A negative analysis of Millennium Space Systems’ proposed satellite architecture for a missile-warning constellation for the US Space Force was revealed on November 23.
The firm, which is a division of the Boeing Company, is creating a sensor satellite for a constellation that the Space Force intends to deploy in medium Earth orbit (MEO) to find and follow hypersonic missiles. In May 2021, Millennium Space and Raytheon were chosen to develop unique MEO satellite ideas.
Moving on to the next stage of the program requires Millennium Space to pass a rigorous design evaluation. In the upcoming year, the Space Force intends to solicit industry proposals for up to four MEO satellites as part of a multi-orbit architecture for overhead persistent infrared (OPIR) sensors.
According to Lt. Col. Gary Goff, a program officer at the U.S. Space Systems Command’s space sensing directorate, “this initial CDR process marks 18 months of hard design work that is necessary to build the next generation of affordable OPIR sensors that can detect and maintain custody of emerging missile threats.”
Millennium Space’s CEO, Jason Kim, said that the business created a “digital model that offers our customer the capacity to precisely detect hypersonic glide vehicles and current threats.”

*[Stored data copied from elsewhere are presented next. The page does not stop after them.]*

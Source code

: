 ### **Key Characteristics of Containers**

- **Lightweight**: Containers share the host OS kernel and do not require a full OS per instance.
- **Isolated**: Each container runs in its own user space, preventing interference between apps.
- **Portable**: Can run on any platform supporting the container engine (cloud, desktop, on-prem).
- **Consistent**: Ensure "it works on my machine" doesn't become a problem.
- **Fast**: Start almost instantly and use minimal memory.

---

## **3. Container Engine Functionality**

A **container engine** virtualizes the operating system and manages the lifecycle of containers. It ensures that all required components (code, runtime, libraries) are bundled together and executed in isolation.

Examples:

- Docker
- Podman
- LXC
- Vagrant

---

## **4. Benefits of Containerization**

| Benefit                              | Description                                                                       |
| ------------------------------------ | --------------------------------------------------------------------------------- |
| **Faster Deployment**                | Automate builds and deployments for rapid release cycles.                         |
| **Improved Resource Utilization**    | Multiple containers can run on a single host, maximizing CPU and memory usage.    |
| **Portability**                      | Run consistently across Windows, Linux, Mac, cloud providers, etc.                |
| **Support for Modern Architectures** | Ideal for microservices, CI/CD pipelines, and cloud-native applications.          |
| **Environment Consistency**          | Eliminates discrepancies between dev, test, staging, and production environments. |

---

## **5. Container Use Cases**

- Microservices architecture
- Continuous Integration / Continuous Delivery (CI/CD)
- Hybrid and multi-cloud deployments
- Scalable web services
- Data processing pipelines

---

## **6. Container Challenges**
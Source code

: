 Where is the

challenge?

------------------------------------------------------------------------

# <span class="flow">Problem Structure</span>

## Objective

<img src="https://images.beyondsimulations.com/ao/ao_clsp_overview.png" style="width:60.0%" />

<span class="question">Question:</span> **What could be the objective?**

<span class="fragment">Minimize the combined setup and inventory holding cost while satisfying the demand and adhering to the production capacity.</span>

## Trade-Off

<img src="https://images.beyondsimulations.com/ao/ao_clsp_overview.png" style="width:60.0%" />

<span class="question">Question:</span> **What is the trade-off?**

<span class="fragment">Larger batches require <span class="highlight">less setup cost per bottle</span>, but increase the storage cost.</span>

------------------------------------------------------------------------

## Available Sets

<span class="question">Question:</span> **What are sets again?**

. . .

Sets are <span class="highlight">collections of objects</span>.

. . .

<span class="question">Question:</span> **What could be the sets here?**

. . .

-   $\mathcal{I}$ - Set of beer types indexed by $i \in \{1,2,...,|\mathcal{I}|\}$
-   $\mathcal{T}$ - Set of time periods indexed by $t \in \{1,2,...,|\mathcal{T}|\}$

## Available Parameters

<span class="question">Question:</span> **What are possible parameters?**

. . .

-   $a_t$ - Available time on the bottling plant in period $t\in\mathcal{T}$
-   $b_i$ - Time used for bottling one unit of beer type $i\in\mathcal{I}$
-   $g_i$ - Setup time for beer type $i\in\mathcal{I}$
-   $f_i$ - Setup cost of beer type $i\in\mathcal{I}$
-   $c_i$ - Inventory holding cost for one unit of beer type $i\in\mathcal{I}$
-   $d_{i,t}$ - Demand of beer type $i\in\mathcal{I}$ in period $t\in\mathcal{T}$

For a planned launch in 2026, “Millennium will transition into space and ground segment development,” he said.
A spokesman for Millennium Space said that after the design assessment, the Space Systems Command exercised the following contract option for the first spacecraft to be delivered in August 2026. A second and third car is contract possibilities.
To give more eyes on adversary hypersonic missiles, MEO satellites would add a new layer to the Pentagon’s missile-defense infrastructure. Up to four MEO satellites are being requested by the Pentagon for launches between 2026 and 2028.
Sensors in medium orbits closer to Earth would be able to see and track a larger area than those in geostationary satellites currently in orbit. The Space Force intends to launch a constellation of 135 LEO and 16 MEO missile tracking and warning satellites.
The LEO layer will be developed by the Space Development Agency. The MEO layer is under the control of the Space Systems Command, which also acts as the integrator of the entire system.
An MEO constellation, which is in a different orbit than other missile warning assets, could increase the resilience of the American missile warning network, according to a recent report by The Aerospace Corp.
The MEO systems would provide a wider field of view and longer pass times over target areas than the LEO systems and add angular diversity to the broader architecture for tracking missile threats, according to the report. If the constellation’s final configuration only includes LEO and MEO capabilities.
In the budget year 2023, the Pentagon asked for $139 million for MEO missile-warning satellites. To hasten the deployment of the MEO constellation, congressional committees in markups suggested increases of between $100 million and $300 million over the Pentagon’s request. The Senate appropriators, in particular, “seem to want to accelerate this transition, cutting some funding for next-generation GEO and polar-orbiting systems and nearly doubling the funding for LEO and MEO,” according to the Aerospace report.